Document images with source code

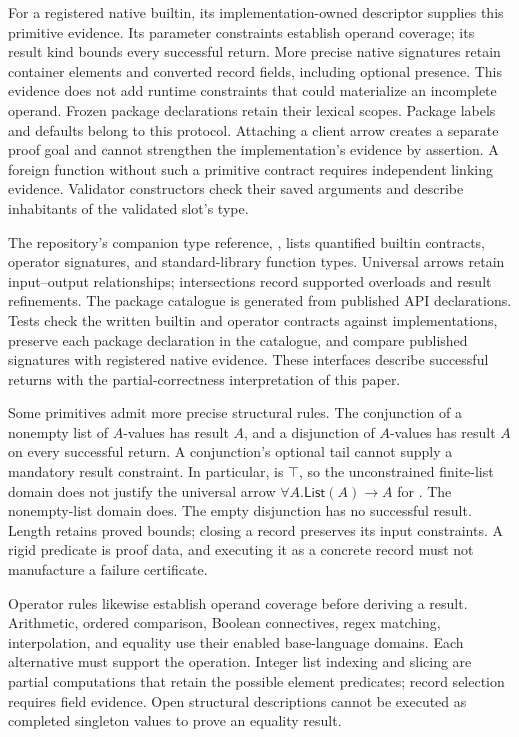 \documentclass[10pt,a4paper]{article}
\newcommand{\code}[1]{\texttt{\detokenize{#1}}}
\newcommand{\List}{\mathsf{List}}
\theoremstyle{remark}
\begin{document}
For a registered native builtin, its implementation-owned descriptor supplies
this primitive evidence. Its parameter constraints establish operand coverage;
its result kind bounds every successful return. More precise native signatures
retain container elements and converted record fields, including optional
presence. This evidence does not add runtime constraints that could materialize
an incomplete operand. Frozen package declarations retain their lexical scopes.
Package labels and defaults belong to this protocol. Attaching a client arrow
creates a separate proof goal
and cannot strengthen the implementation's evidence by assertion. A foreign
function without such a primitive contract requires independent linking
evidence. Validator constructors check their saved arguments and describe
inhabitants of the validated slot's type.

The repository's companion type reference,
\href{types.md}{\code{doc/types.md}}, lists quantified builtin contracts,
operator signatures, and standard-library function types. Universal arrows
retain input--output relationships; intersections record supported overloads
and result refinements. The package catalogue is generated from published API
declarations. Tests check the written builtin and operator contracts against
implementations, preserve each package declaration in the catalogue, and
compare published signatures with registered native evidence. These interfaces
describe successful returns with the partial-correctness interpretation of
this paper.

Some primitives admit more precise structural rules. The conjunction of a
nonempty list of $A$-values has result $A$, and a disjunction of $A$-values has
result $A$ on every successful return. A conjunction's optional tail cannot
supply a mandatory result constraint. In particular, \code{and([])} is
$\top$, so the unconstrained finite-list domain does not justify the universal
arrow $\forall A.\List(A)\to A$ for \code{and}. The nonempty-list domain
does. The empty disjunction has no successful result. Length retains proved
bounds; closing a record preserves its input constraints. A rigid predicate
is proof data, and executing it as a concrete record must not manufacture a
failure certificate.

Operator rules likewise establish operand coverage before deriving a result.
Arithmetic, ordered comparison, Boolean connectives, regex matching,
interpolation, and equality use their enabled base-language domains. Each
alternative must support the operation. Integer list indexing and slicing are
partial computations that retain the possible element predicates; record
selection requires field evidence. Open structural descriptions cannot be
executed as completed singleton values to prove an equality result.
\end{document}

==

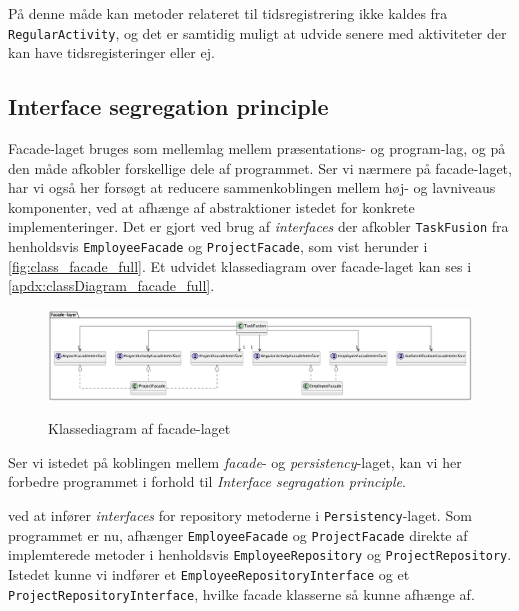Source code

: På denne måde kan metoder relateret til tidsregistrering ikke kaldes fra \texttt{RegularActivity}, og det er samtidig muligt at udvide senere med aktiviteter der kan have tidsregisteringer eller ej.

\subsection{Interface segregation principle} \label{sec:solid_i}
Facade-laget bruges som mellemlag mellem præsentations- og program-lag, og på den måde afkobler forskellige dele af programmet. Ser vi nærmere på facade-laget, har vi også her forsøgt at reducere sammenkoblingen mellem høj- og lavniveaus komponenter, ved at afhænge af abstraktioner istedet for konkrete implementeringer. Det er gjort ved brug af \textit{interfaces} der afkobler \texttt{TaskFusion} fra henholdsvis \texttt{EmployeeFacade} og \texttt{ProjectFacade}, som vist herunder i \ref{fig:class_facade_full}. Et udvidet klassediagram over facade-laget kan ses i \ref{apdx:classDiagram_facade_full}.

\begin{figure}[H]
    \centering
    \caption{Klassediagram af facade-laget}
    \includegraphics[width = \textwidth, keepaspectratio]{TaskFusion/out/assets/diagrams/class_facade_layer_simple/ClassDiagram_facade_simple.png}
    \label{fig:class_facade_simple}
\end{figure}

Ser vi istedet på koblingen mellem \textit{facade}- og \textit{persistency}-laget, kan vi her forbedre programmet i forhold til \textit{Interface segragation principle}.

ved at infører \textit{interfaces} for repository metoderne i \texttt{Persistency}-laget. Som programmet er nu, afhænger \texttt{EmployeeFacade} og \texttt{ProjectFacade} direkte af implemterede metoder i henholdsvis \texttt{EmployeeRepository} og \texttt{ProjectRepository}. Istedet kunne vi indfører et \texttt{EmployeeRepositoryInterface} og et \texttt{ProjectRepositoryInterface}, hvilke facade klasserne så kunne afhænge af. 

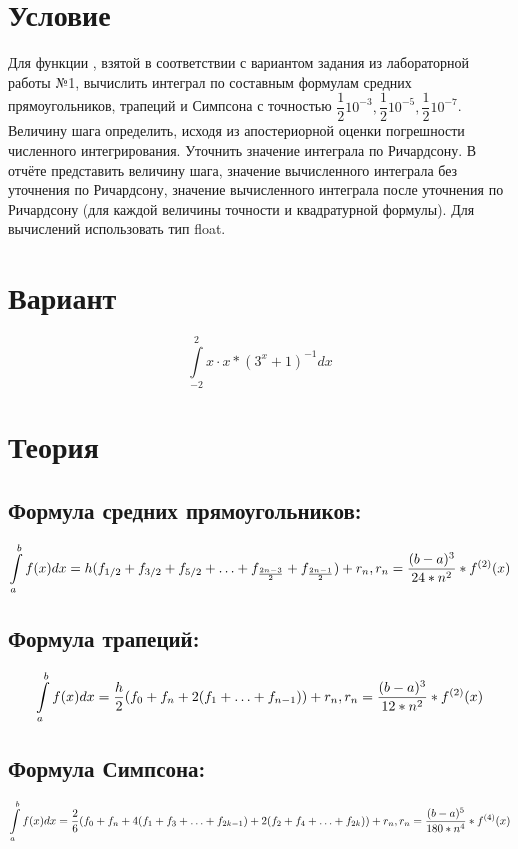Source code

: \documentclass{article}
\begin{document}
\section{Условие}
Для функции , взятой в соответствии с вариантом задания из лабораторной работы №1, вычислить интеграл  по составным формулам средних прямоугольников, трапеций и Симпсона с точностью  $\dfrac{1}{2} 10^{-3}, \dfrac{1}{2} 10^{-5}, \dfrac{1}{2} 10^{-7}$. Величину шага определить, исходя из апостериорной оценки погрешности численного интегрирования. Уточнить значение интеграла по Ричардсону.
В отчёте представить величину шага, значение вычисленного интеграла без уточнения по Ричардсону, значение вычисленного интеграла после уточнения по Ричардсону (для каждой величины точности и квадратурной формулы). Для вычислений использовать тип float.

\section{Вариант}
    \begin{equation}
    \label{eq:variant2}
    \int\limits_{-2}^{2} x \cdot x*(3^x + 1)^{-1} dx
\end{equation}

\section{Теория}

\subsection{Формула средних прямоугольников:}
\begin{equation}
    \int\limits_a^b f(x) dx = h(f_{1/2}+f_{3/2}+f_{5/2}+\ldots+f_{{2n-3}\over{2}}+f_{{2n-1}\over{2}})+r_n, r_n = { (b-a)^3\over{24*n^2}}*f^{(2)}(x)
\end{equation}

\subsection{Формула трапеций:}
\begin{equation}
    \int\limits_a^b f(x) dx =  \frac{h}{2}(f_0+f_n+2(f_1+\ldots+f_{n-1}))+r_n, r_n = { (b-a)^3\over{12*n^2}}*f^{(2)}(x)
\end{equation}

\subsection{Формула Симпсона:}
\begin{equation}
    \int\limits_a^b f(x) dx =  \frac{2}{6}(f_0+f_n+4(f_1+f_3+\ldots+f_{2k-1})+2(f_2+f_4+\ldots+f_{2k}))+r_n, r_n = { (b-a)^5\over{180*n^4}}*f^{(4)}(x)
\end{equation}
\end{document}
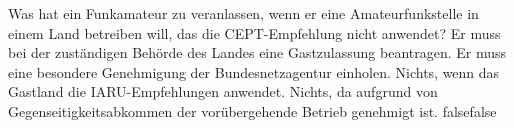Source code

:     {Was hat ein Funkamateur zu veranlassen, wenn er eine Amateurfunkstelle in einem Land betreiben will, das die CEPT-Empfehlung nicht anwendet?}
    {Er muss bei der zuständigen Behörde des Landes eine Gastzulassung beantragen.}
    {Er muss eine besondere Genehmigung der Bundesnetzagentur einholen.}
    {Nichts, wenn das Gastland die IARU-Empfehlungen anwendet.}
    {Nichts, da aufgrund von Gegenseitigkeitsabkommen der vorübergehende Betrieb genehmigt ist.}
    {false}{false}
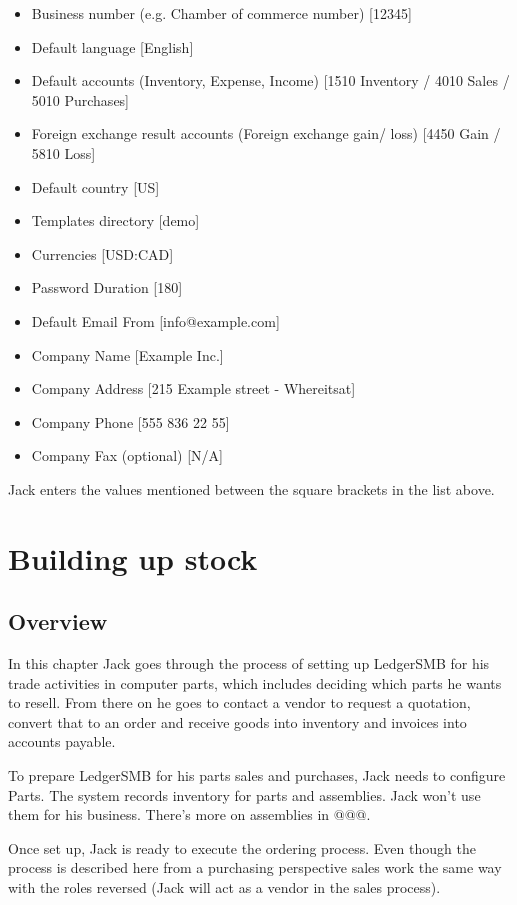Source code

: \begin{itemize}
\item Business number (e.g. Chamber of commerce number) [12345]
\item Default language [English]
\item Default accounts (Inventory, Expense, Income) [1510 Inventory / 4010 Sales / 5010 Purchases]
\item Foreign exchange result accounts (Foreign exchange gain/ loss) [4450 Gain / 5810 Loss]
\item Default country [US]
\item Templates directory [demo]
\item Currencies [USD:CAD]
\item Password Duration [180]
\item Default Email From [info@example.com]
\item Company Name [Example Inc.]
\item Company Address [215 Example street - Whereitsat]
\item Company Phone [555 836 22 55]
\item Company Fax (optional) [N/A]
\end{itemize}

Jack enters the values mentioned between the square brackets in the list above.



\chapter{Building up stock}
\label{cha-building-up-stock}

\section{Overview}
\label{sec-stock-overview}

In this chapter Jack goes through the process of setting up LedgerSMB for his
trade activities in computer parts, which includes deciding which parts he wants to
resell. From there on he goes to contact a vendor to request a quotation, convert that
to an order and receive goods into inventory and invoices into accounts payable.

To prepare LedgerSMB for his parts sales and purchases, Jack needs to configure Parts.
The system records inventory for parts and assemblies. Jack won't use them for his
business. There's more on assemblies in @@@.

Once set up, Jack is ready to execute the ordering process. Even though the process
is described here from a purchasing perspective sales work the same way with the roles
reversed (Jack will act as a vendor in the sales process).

**TASK GOAL**: Across the records, how many lines carry the word "every"? The answer should be a number alone.

**WRITTEN ANSWER**: 2